[Recorded data]
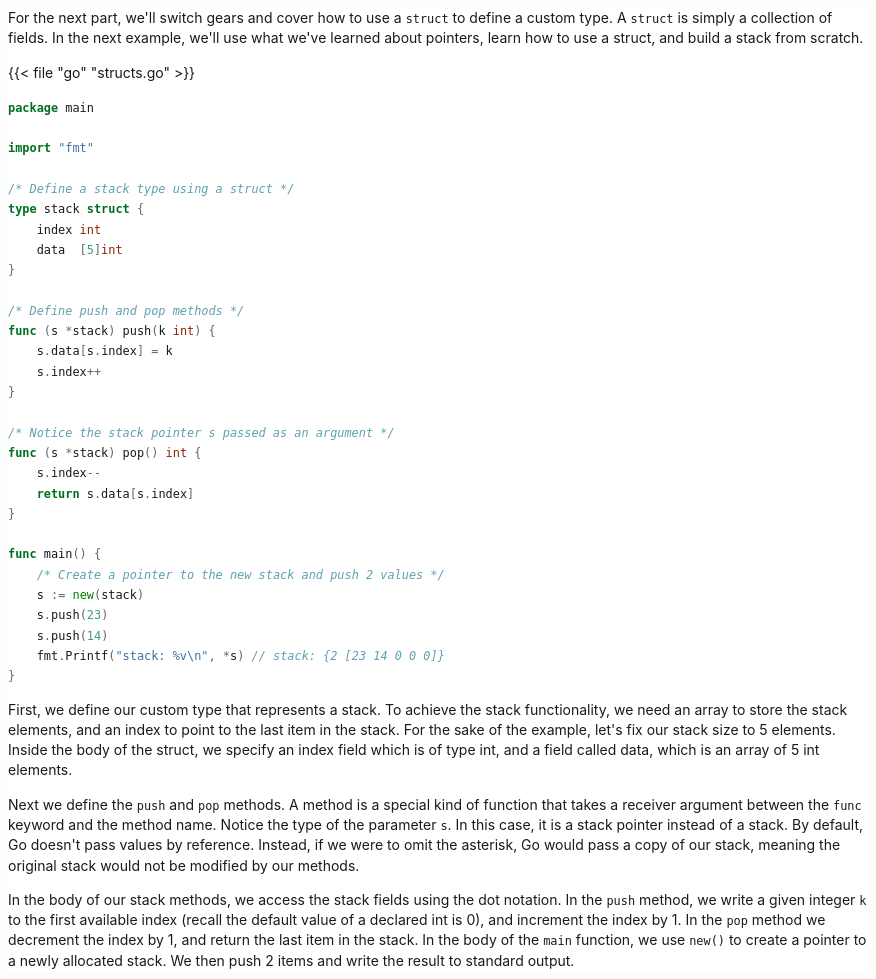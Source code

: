 For the next part, we'll switch gears and cover how to use a <code>struct</code> to define a custom type.
A <code>struct</code> is simply a collection of fields. In the next example, we'll use what we've learned about pointers, learn how to use a struct, and build a stack from scratch.

{{< file "go" "structs.go" >}}
```go
package main

import "fmt"

/* Define a stack type using a struct */
type stack struct {
	index int
	data  [5]int
}

/* Define push and pop methods */
func (s *stack) push(k int) {
	s.data[s.index] = k
	s.index++
}

/* Notice the stack pointer s passed as an argument */
func (s *stack) pop() int {
	s.index--
	return s.data[s.index]
}

func main() {
	/* Create a pointer to the new stack and push 2 values */
	s := new(stack)
	s.push(23)
	s.push(14)
	fmt.Printf("stack: %v\n", *s) // stack: {2 [23 14 0 0 0]}
}


```

First, we define our custom type that represents a stack. To achieve the stack functionality, we need an array to store
the stack elements, and an index to point to the last item in the stack. For the sake of the example, let's fix our stack size to 5 elements. Inside the body of the struct, we specify an index field which is of type int, and a field called data, which is an array of 5 int elements.

Next we define the <code>push</code> and <code>pop</code> methods. A method is a special kind of function that takes a receiver argument between the <code>func</code> keyword and the method name. Notice the type of the parameter <code>s</code>. In this case, it is a stack pointer instead of a stack. By default, Go doesn't pass values by reference. Instead, if we were to omit the asterisk, Go would pass a copy of our stack, meaning the original stack would not be modified by our methods.

In the body of our stack methods, we access the stack fields using the dot notation. In the <code>push</code> method, we write a given integer <code>k</code> to the first available index (recall the default value of a declared int is 0), and increment the index by 1. In the <code>pop</code> method we decrement the index by 1, and return the last item in the stack. In the body of the <code>main</code> function, we use <code>new()</code> to create a pointer to a newly allocated stack. We then push 2 items and write the result to standard output.
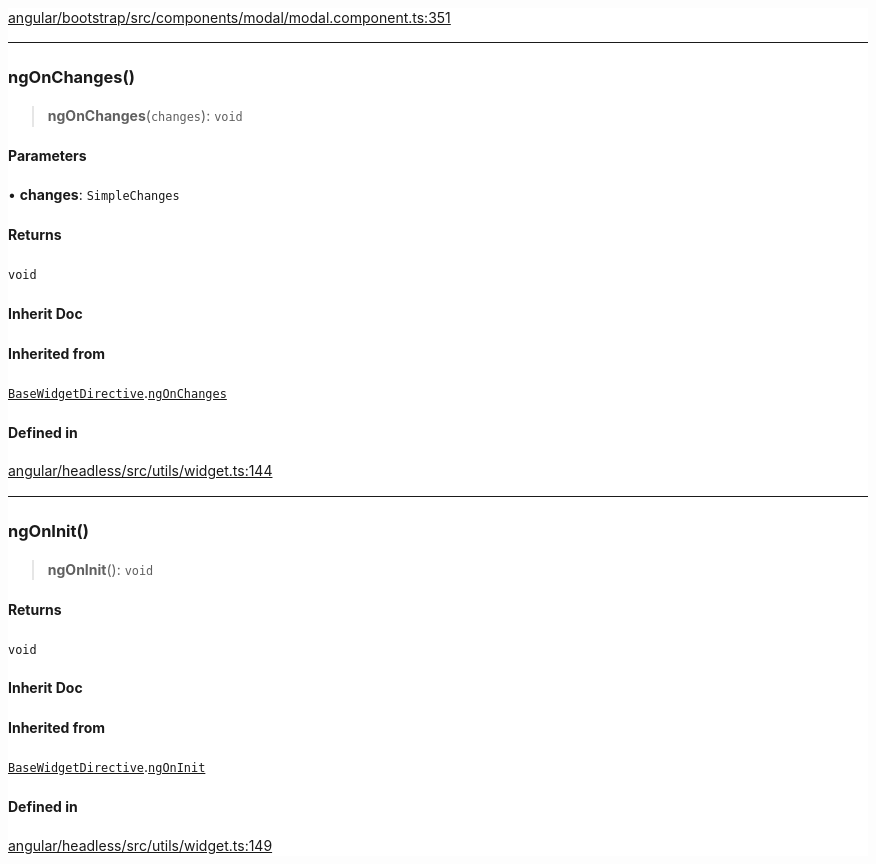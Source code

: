 [angular/bootstrap/src/components/modal/modal.component.ts:351](https://github.com/AmadeusITGroup/AgnosUI/blob/b3ec3407f9e167d821b69f2fd0aa4699e71e1376/angular/bootstrap/src/components/modal/modal.component.ts#L351)

***

### ngOnChanges()

> **ngOnChanges**(`changes`): `void`

#### Parameters

• **changes**: `SimpleChanges`

#### Returns

`void`

#### Inherit Doc

#### Inherited from

[`BaseWidgetDirective`](BaseWidgetDirective.md).[`ngOnChanges`](BaseWidgetDirective.md#ngonchanges)

#### Defined in

[angular/headless/src/utils/widget.ts:144](https://github.com/AmadeusITGroup/AgnosUI/blob/b3ec3407f9e167d821b69f2fd0aa4699e71e1376/angular/headless/src/utils/widget.ts#L144)

***

### ngOnInit()

> **ngOnInit**(): `void`

#### Returns

`void`

#### Inherit Doc

#### Inherited from

[`BaseWidgetDirective`](BaseWidgetDirective.md).[`ngOnInit`](BaseWidgetDirective.md#ngoninit)

#### Defined in

[angular/headless/src/utils/widget.ts:149](https://github.com/AmadeusITGroup/AgnosUI/blob/b3ec3407f9e167d821b69f2fd0aa4699e71e1376/angular/headless/src/utils/widget.ts#L149)

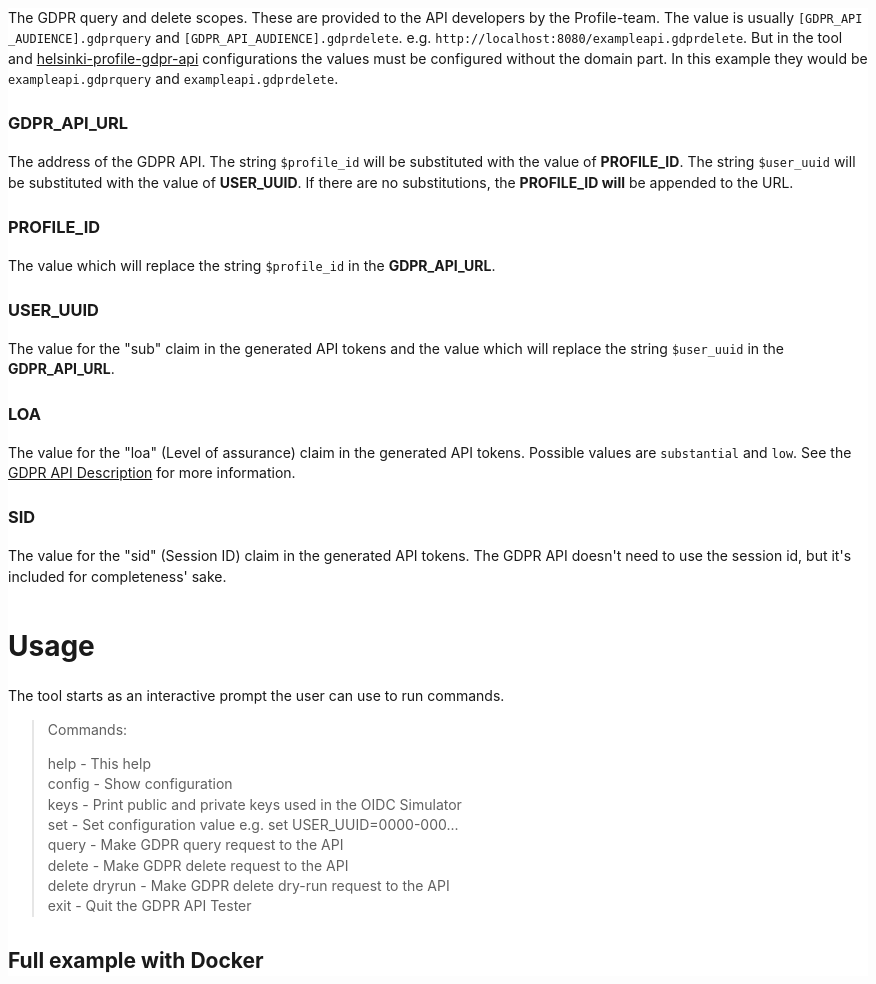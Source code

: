 The GDPR query and delete scopes. These are provided to the API developers by the Profile-team. The value is usually
`[GDPR_API_AUDIENCE].gdprquery` and `[GDPR_API_AUDIENCE].gdprdelete`. e.g. `http://localhost:8080/exampleapi.gdprdelete`.
But in the tool and [helsinki-profile-gdpr-api](https://github.com/City-of-Helsinki/helsinki-profile-gdpr-api) configurations the values must be configured without the domain part. In this example they would be `exampleapi.gdprquery` and `exampleapi.gdprdelete`.

### GDPR_API_URL

The address of the GDPR API. The string `$profile_id` will be substituted with the value of **PROFILE_ID**. The string `$user_uuid` will be substituted with the value of **USER_UUID**. If there are no substitutions, the **PROFILE_ID will** be appended to the URL.

### PROFILE_ID

The value which will replace the string `$profile_id` in the **GDPR_API_URL**.

### USER_UUID

The value for the "sub" claim in the generated API tokens and the value which will replace the string `$user_uuid` in the **GDPR_API_URL**.

### LOA

The value for the "loa" (Level of assurance) claim in the generated API tokens. Possible values are `substantial` and `low`. See the [GDPR API Description](https://helsinkisolutionoffice.atlassian.net/wiki/spaces/KAN/pages/80969736/GDPR+API+Description#The-effect-of-authentication-level) for more information.

### SID

The value for the "sid" (Session ID) claim in the generated API tokens. The GDPR API doesn't need to use the session id,
but it's included for completeness' sake.

# Usage

The tool starts as an interactive prompt the user can use to run commands.

> Commands:
> 
>  help - This help\
>  config - Show configuration\
>  keys - Print public and private keys used in the OIDC Simulator\
>  set - Set configuration value e.g. set USER_UUID=0000-000...\
>  query - Make GDPR query request to the API\
>  delete - Make GDPR delete request to the API\
>  delete dryrun - Make GDPR delete dry-run request to the API\
>  exit - Quit the GDPR API Tester

## Full example with Docker
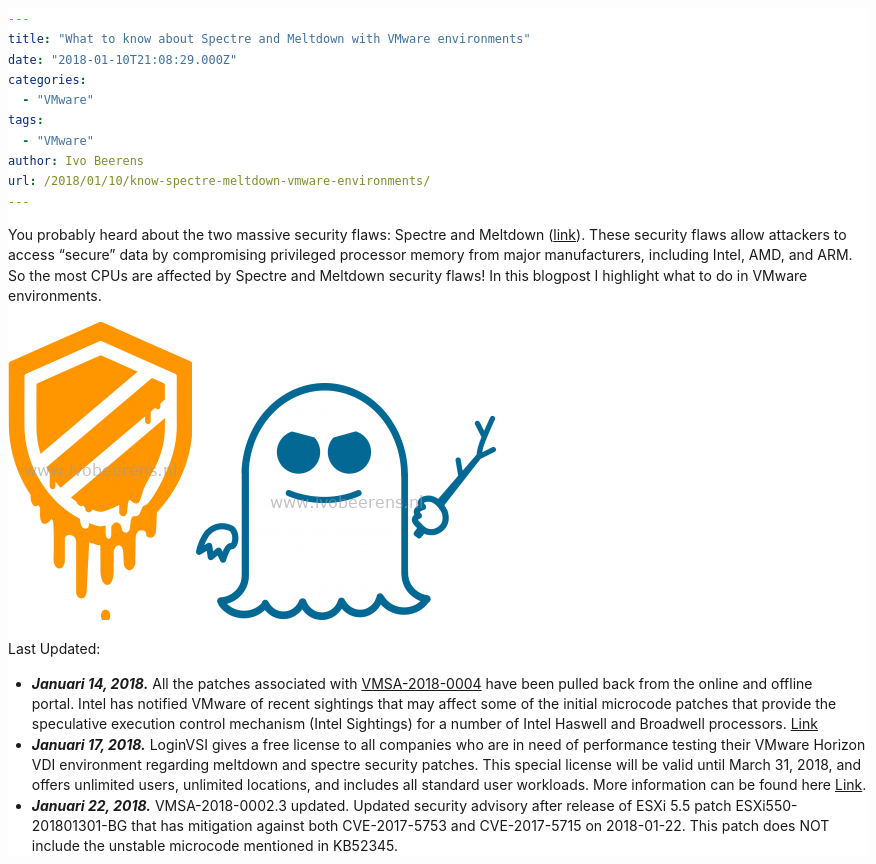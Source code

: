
 ```yaml
---
title: "What to know about Spectre and Meltdown with VMware environments"
date: "2018-01-10T21:08:29.000Z"
categories: 
  - "VMware"
tags: 
  - "VMware"
author: Ivo Beerens
url: /2018/01/10/know-spectre-meltdown-vmware-environments/
---
```


You probably heard about the two massive security flaws: Spectre and Meltdown ([link](https://meltdownattack.com/)). These security flaws allow attackers to access “secure” data by compromising privileged processor memory from major manufacturers, including Intel, AMD, and ARM. So the most CPUs are affected by Spectre and Meltdown security flaws! In this blogpost I highlight what to do in VMware environments.

![](images/meltdown-184x300.png) ![](images/spectre-300x237.png)

Last Updated:

- _**Januari 14, 2018.**_ All the patches associated with [VMSA-2018-0004](https://www.VMware.com/us/security/advisories/VMSA-2018-0004.html) have been pulled back from the online and offline portal. Intel has notified VMware of recent sightings that may affect some of the initial microcode patches that provide the speculative execution control mechanism (Intel Sightings) for a number of Intel Haswell and Broadwell processors. [Link](https://kb.VMware.com/s/article/52345)
- _**Januari 17, 2018.**_ LoginVSI gives a free license to all companies who are in need of performance testing their VMware Horizon VDI environment regarding meltdown and spectre security patches. This special license will be valid until March 31, 2018, and offers unlimited users, unlimited locations, and includes all standard user workloads. More information can be found here [Link](https://www.loginvsi.com/use-cases/spectre-meltdown).
- _**Januari 22, 2018.**_ VMSA-2018-0002.3 updated. Updated security advisory after release of ESXi 5.5 patch ESXi550-201801301-BG that has mitigation against both CVE-2017-5753 and CVE-2017-5715 on 2018-01-22. This patch does NOT include the unstable microcode mentioned in KB52345.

_Exercise details_
Nothing but an exact copy of the data above, minus its pictures, should appear in the response.

_Exercise result_
Source code

: For the next part, we'll switch gears and cover how to use a <code>struct</code> to define a custom type.
A <code>struct</code> is simply a collection of fields. In the next example, we'll use what we've learned about pointers, learn how to use a struct, and build a stack from scratch.

{{< file "go" "structs.go" >}}
```go
package main

import "fmt"

/* Define a stack type using a struct */
type stack struct {
	index int
	data  [5]int
}

/* Define push and pop methods */
func (s *stack) push(k int) {
	s.data[s.index] = k
	s.index++
}

/* Notice the stack pointer s passed as an argument */
func (s *stack) pop() int {
	s.index--
	return s.data[s.index]
}

func main() {
	/* Create a pointer to the new stack and push 2 values */
	s := new(stack)
	s.push(23)
	s.push(14)
	fmt.Printf("stack: %v\n", *s) // stack: {2 [23 14 0 0 0]}
}


```

First, we define our custom type that represents a stack. To achieve the stack functionality, we need an array to store
the stack elements, and an index to point to the last item in the stack. For the sake of the example, let's fix our stack size to 5 elements. Inside the body of the struct, we specify an index field which is of type int, and a field called data, which is an array of 5 int elements.

Next we define the <code>push</code> and <code>pop</code> methods. A method is a special kind of function that takes a receiver argument between the <code>func</code> keyword and the method name. Notice the type of the parameter <code>s</code>. In this case, it is a stack pointer instead of a stack. By default, Go doesn't pass values by reference. Instead, if we were to omit the asterisk, Go would pass a copy of our stack, meaning the original stack would not be modified by our methods.

In the body of our stack methods, we access the stack fields using the dot notation. In the <code>push</code> method, we write a given integer <code>k</code> to the first available index (recall the default value of a declared int is 0), and increment the index by 1. In the <code>pop</code> method we decrement the index by 1, and return the last item in the stack. In the body of the <code>main</code> function, we use <code>new()</code> to create a pointer to a newly allocated stack. We then push 2 items and write the result to standard output.
Source code

: [angular/bootstrap/src/components/modal/modal.component.ts:351](https://github.com/AmadeusITGroup/AgnosUI/blob/b3ec3407f9e167d821b69f2fd0aa4699e71e1376/angular/bootstrap/src/components/modal/modal.component.ts#L351)

***

### ngOnChanges()

> **ngOnChanges**(`changes`): `void`

#### Parameters

• **changes**: `SimpleChanges`

#### Returns

`void`

#### Inherit Doc

#### Inherited from

[`BaseWidgetDirective`](BaseWidgetDirective.md).[`ngOnChanges`](BaseWidgetDirective.md#ngonchanges)

#### Defined in

[angular/headless/src/utils/widget.ts:144](https://github.com/AmadeusITGroup/AgnosUI/blob/b3ec3407f9e167d821b69f2fd0aa4699e71e1376/angular/headless/src/utils/widget.ts#L144)

***

### ngOnInit()

> **ngOnInit**(): `void`

#### Returns

`void`

#### Inherit Doc

#### Inherited from

[`BaseWidgetDirective`](BaseWidgetDirective.md).[`ngOnInit`](BaseWidgetDirective.md#ngoninit)

#### Defined in

[angular/headless/src/utils/widget.ts:149](https://github.com/AmadeusITGroup/AgnosUI/blob/b3ec3407f9e167d821b69f2fd0aa4699e71e1376/angular/headless/src/utils/widget.ts#L149)

Source code

: The GDPR query and delete scopes. These are provided to the API developers by the Profile-team. The value is usually
`[GDPR_API_AUDIENCE].gdprquery` and `[GDPR_API_AUDIENCE].gdprdelete`. e.g. `http://localhost:8080/exampleapi.gdprdelete`.
But in the tool and [helsinki-profile-gdpr-api](https://github.com/City-of-Helsinki/helsinki-profile-gdpr-api) configurations the values must be configured without the domain part. In this example they would be `exampleapi.gdprquery` and `exampleapi.gdprdelete`.

### GDPR_API_URL

The address of the GDPR API. The string `$profile_id` will be substituted with the value of **PROFILE_ID**. The string `$user_uuid` will be substituted with the value of **USER_UUID**. If there are no substitutions, the **PROFILE_ID will** be appended to the URL.

### PROFILE_ID

The value which will replace the string `$profile_id` in the **GDPR_API_URL**.

### USER_UUID

The value for the "sub" claim in the generated API tokens and the value which will replace the string `$user_uuid` in the **GDPR_API_URL**.

### LOA

The value for the "loa" (Level of assurance) claim in the generated API tokens. Possible values are `substantial` and `low`. See the [GDPR API Description](https://helsinkisolutionoffice.atlassian.net/wiki/spaces/KAN/pages/80969736/GDPR+API+Description#The-effect-of-authentication-level) for more information.

### SID

The value for the "sid" (Session ID) claim in the generated API tokens. The GDPR API doesn't need to use the session id,
but it's included for completeness' sake.

# Usage

The tool starts as an interactive prompt the user can use to run commands.

> Commands:
> 
>  help - This help\
>  config - Show configuration\
>  keys - Print public and private keys used in the OIDC Simulator\
>  set - Set configuration value e.g. set USER_UUID=0000-000...\
>  query - Make GDPR query request to the API\
>  delete - Make GDPR delete request to the API\
>  delete dryrun - Make GDPR delete dry-run request to the API\
>  exit - Quit the GDPR API Tester

## Full example with Docker
Source code

:
 ```yaml
---
title: "What to know about Spectre and Meltdown with VMware environments"
date: "2018-01-10T21:08:29.000Z"
categories: 
  - "VMware"
tags: 
  - "VMware"
author: Ivo Beerens
url: /2018/01/10/know-spectre-meltdown-vmware-environments/
---
```


You probably heard about the two massive security flaws: Spectre and Meltdown ([link](https://meltdownattack.com/)). These security flaws allow attackers to access “secure” data by compromising privileged processor memory from major manufacturers, including Intel, AMD, and ARM. So the most CPUs are affected by Spectre and Meltdown security flaws! In this blogpost I highlight what to do in VMware environments.

![](images/meltdown-184x300.png) ![](images/spectre-300x237.png)

Last Updated:

- _**Januari 14, 2018.**_ All the patches associated with [VMSA-2018-0004](https://www.VMware.com/us/security/advisories/VMSA-2018-0004.html) have been pulled back from the online and offline portal. Intel has notified VMware of recent sightings that may affect some of the initial microcode patches that provide the speculative execution control mechanism (Intel Sightings) for a number of Intel Haswell and Broadwell processors. [Link](https://kb.VMware.com/s/article/52345)
- _**Januari 17, 2018.**_ LoginVSI gives a free license to all companies who are in need of performance testing their VMware Horizon VDI environment regarding meltdown and spectre security patches. This special license will be valid until March 31, 2018, and offers unlimited users, unlimited locations, and includes all standard user workloads. More information can be found here [Link](https://www.loginvsi.com/use-cases/spectre-meltdown).
- _**Januari 22, 2018.**_ VMSA-2018-0002.3 updated. Updated security advisory after release of ESXi 5.5 patch ESXi550-201801301-BG that has mitigation against both CVE-2017-5753 and CVE-2017-5715 on 2018-01-22. This patch does NOT include the unstable microcode mentioned in KB52345.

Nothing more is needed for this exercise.